**TASK DIRECTIONS:** Starting with the line that contains "personal Microsoft account.</span></span>", write out each line through the end of the listing, unchanged. Output nothing else.

**RECORDS TO PROCESS:**
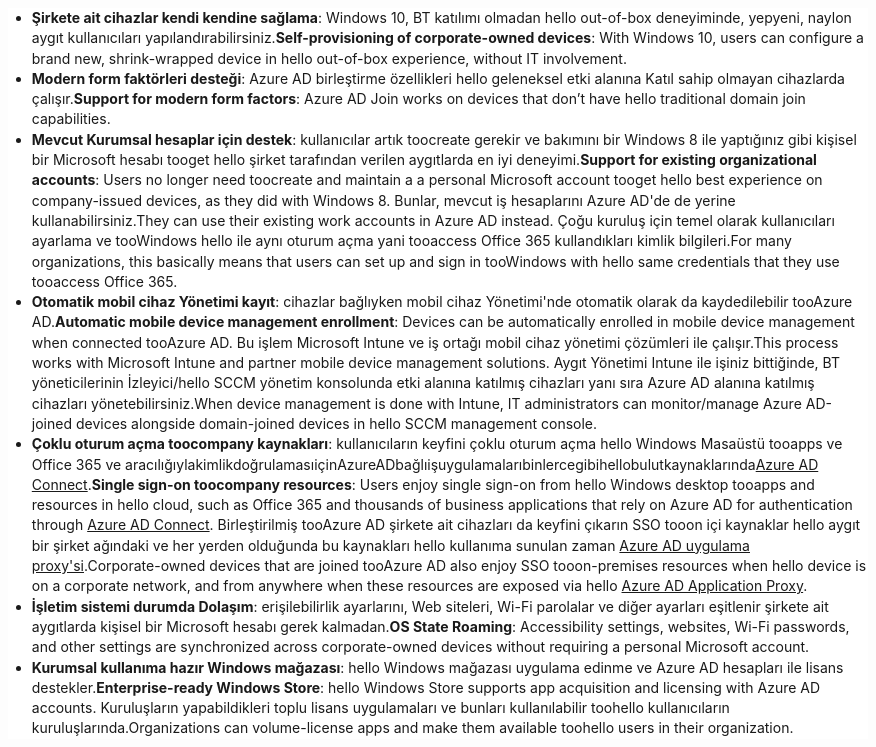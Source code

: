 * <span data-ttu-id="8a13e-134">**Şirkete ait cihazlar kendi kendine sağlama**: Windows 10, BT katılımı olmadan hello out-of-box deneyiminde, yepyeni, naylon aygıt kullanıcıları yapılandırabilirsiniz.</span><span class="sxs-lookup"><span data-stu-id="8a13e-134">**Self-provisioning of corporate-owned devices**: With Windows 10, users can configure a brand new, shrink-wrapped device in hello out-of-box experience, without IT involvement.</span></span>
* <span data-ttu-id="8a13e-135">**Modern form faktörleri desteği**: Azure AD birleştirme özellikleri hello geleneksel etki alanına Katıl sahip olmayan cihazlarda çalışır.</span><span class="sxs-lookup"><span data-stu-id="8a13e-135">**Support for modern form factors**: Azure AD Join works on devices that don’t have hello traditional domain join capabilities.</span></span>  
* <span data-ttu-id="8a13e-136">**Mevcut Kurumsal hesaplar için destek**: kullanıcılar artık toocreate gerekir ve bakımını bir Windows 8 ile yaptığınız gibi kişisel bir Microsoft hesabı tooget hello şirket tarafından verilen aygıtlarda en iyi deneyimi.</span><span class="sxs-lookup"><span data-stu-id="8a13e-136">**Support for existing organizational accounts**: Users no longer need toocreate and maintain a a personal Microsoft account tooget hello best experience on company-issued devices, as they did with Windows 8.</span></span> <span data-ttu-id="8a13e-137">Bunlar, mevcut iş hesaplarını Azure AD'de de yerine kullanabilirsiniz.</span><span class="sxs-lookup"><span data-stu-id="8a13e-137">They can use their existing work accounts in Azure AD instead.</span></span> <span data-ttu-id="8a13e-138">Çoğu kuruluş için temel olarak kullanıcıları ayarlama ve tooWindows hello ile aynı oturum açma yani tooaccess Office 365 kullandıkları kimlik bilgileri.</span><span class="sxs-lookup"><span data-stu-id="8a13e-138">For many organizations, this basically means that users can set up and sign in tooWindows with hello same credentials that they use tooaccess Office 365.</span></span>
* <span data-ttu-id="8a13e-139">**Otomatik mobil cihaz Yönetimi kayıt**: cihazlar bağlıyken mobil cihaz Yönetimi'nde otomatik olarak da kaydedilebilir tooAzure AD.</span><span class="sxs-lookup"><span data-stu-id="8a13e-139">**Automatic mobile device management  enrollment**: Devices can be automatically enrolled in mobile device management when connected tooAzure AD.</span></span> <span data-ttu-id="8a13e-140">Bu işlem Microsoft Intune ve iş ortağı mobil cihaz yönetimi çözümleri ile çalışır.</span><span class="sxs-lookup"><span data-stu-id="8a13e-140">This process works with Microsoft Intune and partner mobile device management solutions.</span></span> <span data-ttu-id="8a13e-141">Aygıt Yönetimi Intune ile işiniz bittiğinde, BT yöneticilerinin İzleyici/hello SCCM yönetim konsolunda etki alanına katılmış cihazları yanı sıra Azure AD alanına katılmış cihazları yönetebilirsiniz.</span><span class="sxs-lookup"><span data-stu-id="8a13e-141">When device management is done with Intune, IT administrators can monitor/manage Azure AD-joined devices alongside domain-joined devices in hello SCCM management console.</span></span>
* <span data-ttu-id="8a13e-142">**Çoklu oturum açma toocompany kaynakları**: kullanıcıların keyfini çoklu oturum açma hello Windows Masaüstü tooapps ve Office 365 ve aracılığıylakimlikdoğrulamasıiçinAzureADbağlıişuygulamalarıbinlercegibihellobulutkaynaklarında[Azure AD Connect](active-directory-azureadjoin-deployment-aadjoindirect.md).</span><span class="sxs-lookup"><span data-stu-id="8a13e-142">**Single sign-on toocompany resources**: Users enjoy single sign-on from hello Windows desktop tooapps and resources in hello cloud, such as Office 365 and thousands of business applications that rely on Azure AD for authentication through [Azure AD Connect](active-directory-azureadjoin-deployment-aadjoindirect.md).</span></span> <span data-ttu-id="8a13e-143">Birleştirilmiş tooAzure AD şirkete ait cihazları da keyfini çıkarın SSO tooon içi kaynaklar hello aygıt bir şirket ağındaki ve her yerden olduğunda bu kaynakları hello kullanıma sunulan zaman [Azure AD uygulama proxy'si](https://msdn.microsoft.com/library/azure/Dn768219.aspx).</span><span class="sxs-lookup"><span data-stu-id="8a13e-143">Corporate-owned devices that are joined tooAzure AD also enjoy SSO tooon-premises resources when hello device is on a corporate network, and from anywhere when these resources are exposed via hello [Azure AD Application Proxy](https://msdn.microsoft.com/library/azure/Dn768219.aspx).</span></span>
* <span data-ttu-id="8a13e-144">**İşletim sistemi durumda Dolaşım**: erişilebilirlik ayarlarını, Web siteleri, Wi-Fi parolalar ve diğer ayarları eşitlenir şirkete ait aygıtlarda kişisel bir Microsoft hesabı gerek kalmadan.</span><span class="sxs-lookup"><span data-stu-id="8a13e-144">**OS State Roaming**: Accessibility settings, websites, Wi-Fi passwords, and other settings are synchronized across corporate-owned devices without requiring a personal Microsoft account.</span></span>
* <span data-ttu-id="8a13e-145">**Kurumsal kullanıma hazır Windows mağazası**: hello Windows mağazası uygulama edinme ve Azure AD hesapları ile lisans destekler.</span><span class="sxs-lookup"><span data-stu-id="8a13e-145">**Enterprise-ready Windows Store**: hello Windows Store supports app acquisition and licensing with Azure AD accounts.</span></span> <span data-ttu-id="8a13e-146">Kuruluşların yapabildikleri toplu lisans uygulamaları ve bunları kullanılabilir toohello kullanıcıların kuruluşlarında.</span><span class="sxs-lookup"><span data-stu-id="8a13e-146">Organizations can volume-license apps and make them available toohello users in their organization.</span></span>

**WRITTEN ANSWER:**
* <span data-ttu-id="8a13e-144">**İşletim sistemi durumda Dolaşım**: erişilebilirlik ayarlarını, Web siteleri, Wi-Fi parolalar ve diğer ayarları eşitlenir şirkete ait aygıtlarda kişisel bir Microsoft hesabı gerek kalmadan.</span><span class="sxs-lookup"><span data-stu-id="8a13e-144">**OS State Roaming**: Accessibility settings, websites, Wi-Fi passwords, and other settings are synchronized across corporate-owned devices without requiring a personal Microsoft account.</span></span>
* <span data-ttu-id="8a13e-145">**Kurumsal kullanıma hazır Windows mağazası**: hello Windows mağazası uygulama edinme ve Azure AD hesapları ile lisans destekler.</span><span class="sxs-lookup"><span data-stu-id="8a13e-145">**Enterprise-ready Windows Store**: hello Windows Store supports app acquisition and licensing with Azure AD accounts.</span></span> <span data-ttu-id="8a13e-146">Kuruluşların yapabildikleri toplu lisans uygulamaları ve bunları kullanılabilir toohello kullanıcıların kuruluşlarında.</span><span class="sxs-lookup"><span data-stu-id="8a13e-146">Organizations can volume-license apps and make them available toohello users in their organization.</span></span>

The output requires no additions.